THE TOXIC gas leak which killed 13 port workers and seafarers in Port of Aqaba, Jordan last week “should never have happened in the first place”, according to the International Transport Workers’ Federation.
On Monday 27 June, a 25-tonne storage tank containing chlorine gas was dropped onto the deck of a ship as it was being loaded for export to Djibouti.
The ITF identified the vessel as FOREST 6, a Hong-Kong flagged cargo vessel. The union said a cable on the dockside crane had snapped, causing the tank to drop and rupture on hitting the deck.
More than 250 people were injured in the incident in addition to those who were killed.
ITF said nine of the people who died were port workers, and four are believed to be Chinese seafarers, whose bodies have already been repatriated.
The ITF Seafarers’ Trust has reportedly made a US$55,000 emergency grant to enable local unions to support the families of those who were killed or are in a serious condition.
ITF said the affected port workers’ union, the General Union of Port Workers of Jordan, will work to distribute the funds to those most in need.
David Heindel, chair of the ITF Seafarers’ Trust and Seafarers’ Section, said the thoughts of the global maritime community are with those in Aqaba and their loved ones.
“No seafarer, docker, indeed – any worker – should lose their life or health, just because they went to work that day,” Mr Heindel said.
“We hope that the trust’s contribution can alleviate at least one worry from the shoulders of the workers and families affected.”
Paddy Crumlin, ITF president and chair of the ITF Docker’s Section, commended the swift actions of emergency responders but said the accident should not have happened at all.
“It throws into sharp relief the safety regime at this port and raises tough questions about how dangerous loads are typically handled in the region,” he said.
“[Occupational safety and health] is a fundamental workers’ right. Tragedies like this have a massive impact, not just on the families of the victims, but on the wider workforce and port community.”
Local media reports indicate Aqaba port workers had been on strike for a week following the incident.

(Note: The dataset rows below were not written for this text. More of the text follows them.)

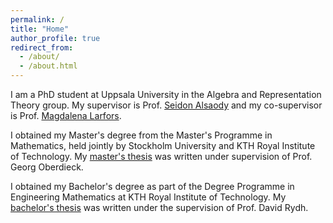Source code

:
 ```yaml
---
permalink: /
title: "Home"
author_profile: true
redirect_from: 
  - /about/
  - /about.html
---
```


I am a PhD student at Uppsala University in the Algebra and Representation Theory group. My supervisor is Prof. [Seidon Alsaody](https://www.uu.se/kontakt-och-organisation/personal?query=N9-61) and my co-supervisor is Prof. [Magdalena Larfors](https://www.uu.se/kontakt-och-organisation/personal?query=N3-1163).

I obtained my Master's degree from the Master's Programme in Mathematics, held jointly by Stockholm University and KTH Royal Institute of Technology. My [master's thesis](http://kth.diva-portal.org/smash/record.jsf?pid=diva2:1923800) was written under supervision of Prof. Georg Oberdieck.

I obtained my Bachelor's degree as part of the Degree Programme in Engineering Mathematics at KTH Royal Institute of Technology. My [bachelor's thesis](https://www.diva-portal.org/smash/record.jsf?pid=diva2:1776757) was written under the supervision of Prof. David Rydh.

It is understood the strike ended on Monday this week.
ITF said it supported the more than 2300 Jordanian workers involved, who demanded better safety standards and the immediate replacement of dangerously worn-out safety equipment.
Mr Crumlin said the ITF is calling for an urgent meeting with Aqaba port authorities to discuss how the incident will be investigated.
He said the union will also demand a comprehensive and transparent inquiry be carried out and insist changes are put in place to “prevent further unnecessary deaths”.
ITF Seafarers’ Trust head Katie Higginbottom said low and unmet occupational safety and health standards in the region have concerned unions for some years.
“It is a bitter irony that this tragedy should take place in Aqaba just we are rolling out a program to increase workers’ participation in occupational safety and health and raise awareness of their right to a safe workplace,” she said.
“We want to see all ports in Arab world safe for seafarers and for dockers, and that requires investment in the appropriate equipment for the job and systemic cultural change.
“That’s why we’ve funded digital resources in Arabic to educate port workers on the hazards, risks and necessary controls that need to be in place especially when handling dangerous cargo.
“I hope ports in the region take this as a wake-up call and learn lessons from this terrible event.”